» **Work task**: If a line below holds the word "需要引号", count it; then say how many such lines there are and nothing else.

** Given information follows **

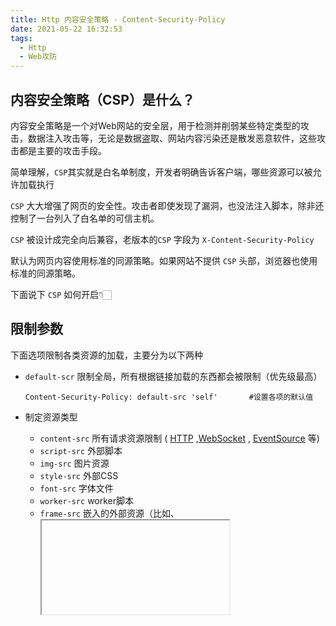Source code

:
 ```yaml
---
title: Http 内容安全策略 - Content-Security-Policy
date: 2021-05-22 16:32:53
tags:
  - Http
  - Web攻防 
---
```




## 内容安全策略（CSP）是什么？



内容安全策略是一个对Web网站的安全层，用于检测并削弱某些特定类型的攻击，数据注入攻击等，无论是数据盗取、网站内容污染还是散发恶意软件，这些攻击都是主要的攻击手段。

简单理解，`CSP`其实就是白名单制度，开发者明确告诉客户端，哪些资源可以被允许加载执行



`CSP` 大大增强了网页的安全性。攻击者即使发现了漏洞，也没法注入脚本，除非还控制了一台列入了白名单的可信主机。

`CSP` 被设计成完全向后兼容，老版本的`CSP` 字段为 `X-Content-Security-Policy`

默认为网页内容使用标准的同源策略。如果网站不提供 `CSP` 头部，浏览器也使用标准的同源策略。

下面说下 `CSP` 如何开启👇🏻





## 限制参数

下面选项限制各类资源的加载，主要分为以下两种

- ```default-scr``` 限制全局，所有根据链接加载的东西都会被限制（优先级最高）

  ```nginx
  Content-Security-Policy: default-src 'self'		#设置各项的默认值
  ```

- 制定资源类型

  - ```content-src```   所有请求资源限制 ( [HTTP](https://developer.mozilla.org/zh-CN/docs/Web/HTTP/OverView) ,[WebSocket](https://developer.mozilla.org/zh-CN/docs/Web/API/WebSocket) , [EventSource](https://developer.mozilla.org/zh-CN/docs/Web/API/EventSource) 等)
  - ```script-src```       外部脚本
  - ```img-src```           图片资源
  - ```style-src```         外部CSS
  - ```font-src```          字体文件
  - ```worker-src```     worker脚本
  - ```frame-src```       嵌入的外部资源（比如<frame>、<iframe>、<embed>和<applet>）
  - manifest-src  [Manifest](https://developer.mozilla.org/zh-CN/docs/Web/Manifest) 文件 （WebApp）

- 其他限制

  限制了一些其他的安全规范，也放在了CSP里面

  - ```block-all-mixed-content```   HTTPS 网页不得加载 HTTP 资源（浏览器已经默认开启）
  - ```upgrade-insecure-requests``` 自动将网页上所有加载外部资源的 HTTP 链接换成 HTTPS 协议
  - ```plugin-types``` 	限制可以使用的插件格式
  - ```sandbox```  浏览器行为的限制，比如不能有弹出窗口等

  上面资源类型一下比较通用的， 其中还包含 font-src，frame-src，media-src等等，只要是可以通过外链形式加载的几乎资源都可以被限制



## 参数选项 

每个选项可以设置一下这几项

- 主机名 		`chrisorz.cn`   `https://chrisorz.cn:443`	(指定端口)
- 路径             `blog.chrisorz.cn/api/`
- 通配符         `*.chrisorz.cn`      `*://chrisorz.cn:*`  ( 所有协议，所有端口)
- 协议名         `http:`  `https:`  `file:`  `stp:`

- 关键字      
  -   `"none"` 	禁止加载任何外部资源 需要引号
  -  `"self"`      当前域名，需要引号

通过参数和参数选项就可以实现整条完整的规则了



## 语法规则

每个规则可以指定一个或者多个选限，如果有多个则用空格分开

每条规则用```；```结尾 例如:

```nginx
server {
	Content-Security-Policy: "img-src cdn.chrischen.top cdn.chrisorz.cn;
        					  script-src 'self';
    						  style-src 'self';
    						  ";
}
```

上面代码中，CSP做了如下配置

- 图片：只能信任 `cdn.chrischen.top` `cdn.chrisorz.cn`这两个域名加载的资源
- 脚本：只信任本域名下的脚本
- 样式：只信任本域名下的样式





## 开启CSP的两种方式

1. 通过配置 `HTTP` 头信息的 `Content-Security-Policy` 字段 （服务器）

   ```nginx
   server {
   	# 不能使用行内script只能从http或者https中使用外链
   	add_header "Content-Security-Policy" "default-src http: https:";    
   }
   ```

   写了个Demo，nginx上配置了 `add_header "Content-Security-Policy" "default-src http: https:"`后，可以看到内嵌式的script 代码已经不生效了，网页上没有任何的改变

   <img src="http://cdn.chrischen.top/blog/6eK5NS.png" style="zoom:33%;" />

同样CSS也是, 行内样式和内嵌样式都被拦截掉了

<img src="http://cdn.chrischen.top/blog/PTgjDw.png" style="zoom:33%;" />

2. `<meta>` 标签设置

```html
<meta http-equiv="content-security-policy" content="style-src http: https:" charset="UTF-8">
```

`<meta/>`属性设置后也是一样的效果，这里就不贴图了



这里只是做一个演示效果，实际生产环境中一般不会这样设置 `Content-Security-Polity` ，生产环境中一般会有多域名，根据实际业务去进行可视化的配置，例如：

- 静态资源上CDN
- 注入百度统计，Google统计等脚本
- 后端多域名的API（微服务更甚之，可能一个项目调7，8个域名，不过可以通过通配符去解决） 
- 等等



## 总结

CSP 可以避免 `XSS` 攻击

CSP 的设置分为两种

- 客户端 `meta` 标签
- 服务端 响应头 

**无论是客户端，还是服务端设置，最终生效的CSP 安全策略是权限范围最小的那个**

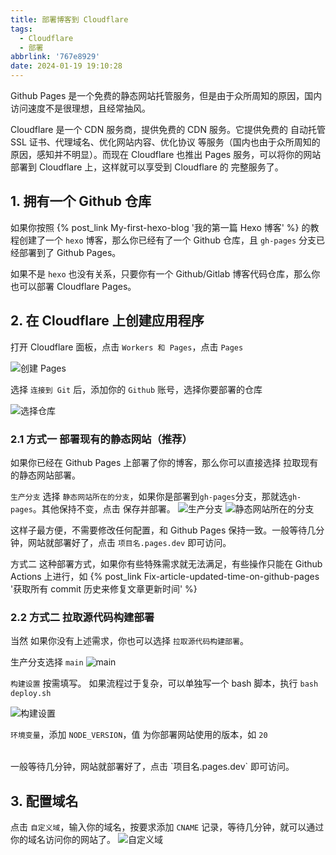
 ```yaml
---
title: 部署博客到 Cloudflare
tags:
  - Cloudflare
  - 部署
abbrlink: '767e8929'
date: 2024-01-19 19:10:28
---
```


Github Pages 是一个免费的静态网站托管服务，但是由于众所周知的原因，国内访问速度不是很理想，且经常抽风。

Cloudflare 是一个 CDN 服务商，提供免费的 CDN 服务。它提供免费的 自动托管 SSL 证书、代理域名、优化网站内容、优化协议 等服务（国内也由于众所周知的原因，感知并不明显）。而现在 Cloudflare 也推出 Pages 服务，可以将你的网站部署到 Cloudflare 上，这样就可以享受到 Cloudflare 的 完整服务了。

## 1. 拥有一个 Github 仓库

如果你按照 {% post_link My-first-hexo-blog '我的第一篇 Hexo 博客' %} 的教程创建了一个 `hexo` 博客，那么你已经有了一个 Github 仓库，且 `gh-pages` 分支已经部署到了 Github Pages。

如果不是 `hexo` 也没有关系，只要你有一个 Github/Gitlab 博客代码仓库，那么你也可以部署 Cloudflare Pages。


## 2. 在 Cloudflare 上创建应用程序

打开 Cloudflare 面板，点击 `Workers 和 Pages`，点击 `Pages`

![创建 Pages](Create-Pages.webp)

选择 `连接到 Git` 后，添加你的 `Github` 账号，选择你要部署的仓库

![选择仓库](Select-Repository.webp)

### 2.1 方式一 部署现有的静态网站（推荐）
如果你已经在 Github Pages 上部署了你的博客，那么你可以直接选择 拉取现有的静态网站部署。

`生产分支` 选择 `静态网站所在的分支`，如果你是部署到`gh-pages`分支，那就选`gh-pages`。其他保持不变，点击 保存并部署。
![生产分支](branch.webp)
![静态网站所在的分支](gh-pages.webp)

这样子最方便，不需要修改任何配置，和 Github Pages 保持一致。一般等待几分钟，网站就部署好了，点击 `项目名.pages.dev` 即可访问。

方式二 这种部署方式，如果你有些特殊需求就无法满足，有些操作只能在 Github Actions 上进行，如 {% post_link Fix-article-updated-time-on-github-pages '获取所有 commit 历史来修复文章更新时间' %}

### 2.2 方式二 拉取源代码构建部署

当然 如果你没有上述需求，你也可以选择 `拉取源代码构建部署`。

生产分支选择 `main`
![main](main.webp)

`构建设置` 按需填写。
如果流程过于复杂，可以单独写一个 bash 脚本，执行 `bash deploy.sh`

![构建设置](Build-Settings.webp)

`环境变量`，添加 `NODE_VERSION`，值 为你部署网站使用的版本，如 `20`

<br>
一般等待几分钟，网站就部署好了，点击 `项目名.pages.dev` 即可访问。

## 3. 配置域名

点击 `自定义域`，输入你的域名，按要求添加 `CNAME` 记录，等待几分钟，就可以通过你的域名访问你的网站了。
![自定义域](Custom-Domain.webp)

** End of Given information **

» **Final answer**: 2